Ich glaube, ich kann guten Gewissens von mir behaupten, ein Minimalist zu sein.  Ich liebe es draußen zu sein und hasse geschlossene Räume. Das geht so weit, dass ich ab Ende März bis spät in den Herbst hinein auf dem Balkon sitze und arbeite, wenn es sein muss eben in dicker Jacke und mit Decke. Dementsprechend gerne schlafe ich im Zelt. Ich liebe es, wochenlang abends auf der Isomatte vor meinem Zelt zu sitzen und auf meinem Sturmkocher etwas leckeres zu kochen. Ein Campingplatz ist für mich gut, wenn die Heringe einigermaßen in den Boden gehen, aus der Dusche warmes Wasser kommt und die Toiletten sauber sind. Klar gibt es da Abstufungen. Warmes Wasser zum Spülen ist nicht zu verachten, und wenn die Sanitärgebäude nett gestaltet sind, finde ich es auch schöner als mich in einem Container zu waschen, aber wirklich wichtig ist es nicht. Viel entscheidender ist für mich, ob ich zwischen Wohnwagen stehe oder mir eine Wiese mit anderen Zelten teile. Ich will nicht abstreiten, dass ich nach einer anstrengenden Tour schon das ein oder andere Mal neidisch auf ein schickes Hotel geblickt habe, aber auf das Zelt zu verzichten und stattdessen in Hotels zu übernachten, das wäre für mich keine Alternative.
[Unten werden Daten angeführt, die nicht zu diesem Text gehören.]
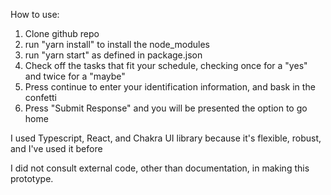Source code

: How to use:

1. Clone github repo
2. run "yarn install" to install the node_modules
3. run "yarn start" as defined in package.json
4. Check off the tasks that fit your schedule, checking once for a "yes" and twice for a "maybe"
5. Press continue to enter your identification information, and bask in the confetti
6. Press "Submit Response" and you will be presented the option to go home

I used Typescript, React, and Chakra UI library because it's flexible, robust, and I've used it before

I did not consult external code, other than documentation, in making this prototype.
Wenn ich aus verschiedenen Gründen doch auf ein Hotel oder Ähnliches angewiesen bin, dann buche ich in der Regel die billigste Unterkunft, die es vor Ort gibt. Warum soll ich viel Geld für etwas ausgeben, was ich eh verschlafe?

Dann gibt es aber auch die Momente im Leben, wo ich einfach mal abschalten und entspannen möchte, wo ich umhegt und umpflegt werden möchte und ich mich um nichts kümmern muss und es mir einfach mal gutgehen lassen möchte. Wie praktisch, dass genau zur richtigen Zeit Anja von travel on toast und Janet von teilzeitreisender zum 11. Kölner Reisebloggertreffen ins Atlantic Grand Hotel Travemünde geladen hatten, was übrigens mal wieder hervorragend organisiert war.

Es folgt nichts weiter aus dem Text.